▶ [Information supplied]:
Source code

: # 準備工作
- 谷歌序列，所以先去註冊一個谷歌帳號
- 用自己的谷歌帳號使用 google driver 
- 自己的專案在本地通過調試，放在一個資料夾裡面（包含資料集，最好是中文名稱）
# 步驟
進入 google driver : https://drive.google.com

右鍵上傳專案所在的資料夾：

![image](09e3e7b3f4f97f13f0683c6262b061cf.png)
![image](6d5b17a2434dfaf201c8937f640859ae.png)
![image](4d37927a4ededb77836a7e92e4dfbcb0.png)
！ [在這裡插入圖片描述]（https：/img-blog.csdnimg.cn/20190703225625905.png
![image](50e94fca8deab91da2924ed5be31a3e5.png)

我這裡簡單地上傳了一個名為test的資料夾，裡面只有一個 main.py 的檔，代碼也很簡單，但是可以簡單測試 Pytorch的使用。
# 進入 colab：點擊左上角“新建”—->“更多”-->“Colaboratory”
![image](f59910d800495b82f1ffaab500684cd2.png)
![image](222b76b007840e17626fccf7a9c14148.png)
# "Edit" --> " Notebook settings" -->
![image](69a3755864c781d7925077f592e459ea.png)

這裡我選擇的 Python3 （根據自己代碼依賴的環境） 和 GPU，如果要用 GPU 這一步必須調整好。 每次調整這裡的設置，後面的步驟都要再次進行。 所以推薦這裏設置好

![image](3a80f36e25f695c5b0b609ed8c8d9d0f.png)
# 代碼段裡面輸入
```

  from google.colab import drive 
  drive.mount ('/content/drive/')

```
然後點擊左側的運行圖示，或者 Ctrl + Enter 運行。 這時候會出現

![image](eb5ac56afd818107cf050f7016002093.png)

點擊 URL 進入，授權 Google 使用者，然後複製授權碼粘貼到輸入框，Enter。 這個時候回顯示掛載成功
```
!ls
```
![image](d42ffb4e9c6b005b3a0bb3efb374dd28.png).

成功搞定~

▶ [Required work]: Retype the records in full, keeping every word as it is.

▶ [Written solution]:
Source code

: # 準備工作
- 谷歌序列，所以先去註冊一個谷歌帳號
- 用自己的谷歌帳號使用 google driver 
- 自己的專案在本地通過調試，放在一個資料夾裡面（包含資料集，最好是中文名稱）
# 步驟
進入 google driver : https://drive.google.com

右鍵上傳專案所在的資料夾：

![image](09e3e7b3f4f97f13f0683c6262b061cf.png)
![image](6d5b17a2434dfaf201c8937f640859ae.png)
![image](4d37927a4ededb77836a7e92e4dfbcb0.png)
！ [在這裡插入圖片描述]（https：/img-blog.csdnimg.cn/20190703225625905.png
![image](50e94fca8deab91da2924ed5be31a3e5.png)

我這裡簡單地上傳了一個名為test的資料夾，裡面只有一個 main.py 的檔，代碼也很簡單，但是可以簡單測試 Pytorch的使用。
# 進入 colab：點擊左上角“新建”—->“更多”-->“Colaboratory”
![image](f59910d800495b82f1ffaab500684cd2.png)
![image](222b76b007840e17626fccf7a9c14148.png)
# "Edit" --> " Notebook settings" -->
![image](69a3755864c781d7925077f592e459ea.png)

這裡我選擇的 Python3 （根據自己代碼依賴的環境） 和 GPU，如果要用 GPU 這一步必須調整好。 每次調整這裡的設置，後面的步驟都要再次進行。 所以推薦這裏設置好

![image](3a80f36e25f695c5b0b609ed8c8d9d0f.png)
# 代碼段裡面輸入
```

  from google.colab import drive 
  drive.mount ('/content/drive/')

```
然後點擊左側的運行圖示，或者 Ctrl + Enter 運行。 這時候會出現

![image](eb5ac56afd818107cf050f7016002093.png)

點擊 URL 進入，授權 Google 使用者，然後複製授權碼粘貼到輸入框，Enter。 這個時候回顯示掛載成功
```
!ls
```
![image](d42ffb4e9c6b005b3a0bb3efb374dd28.png).

成功搞定~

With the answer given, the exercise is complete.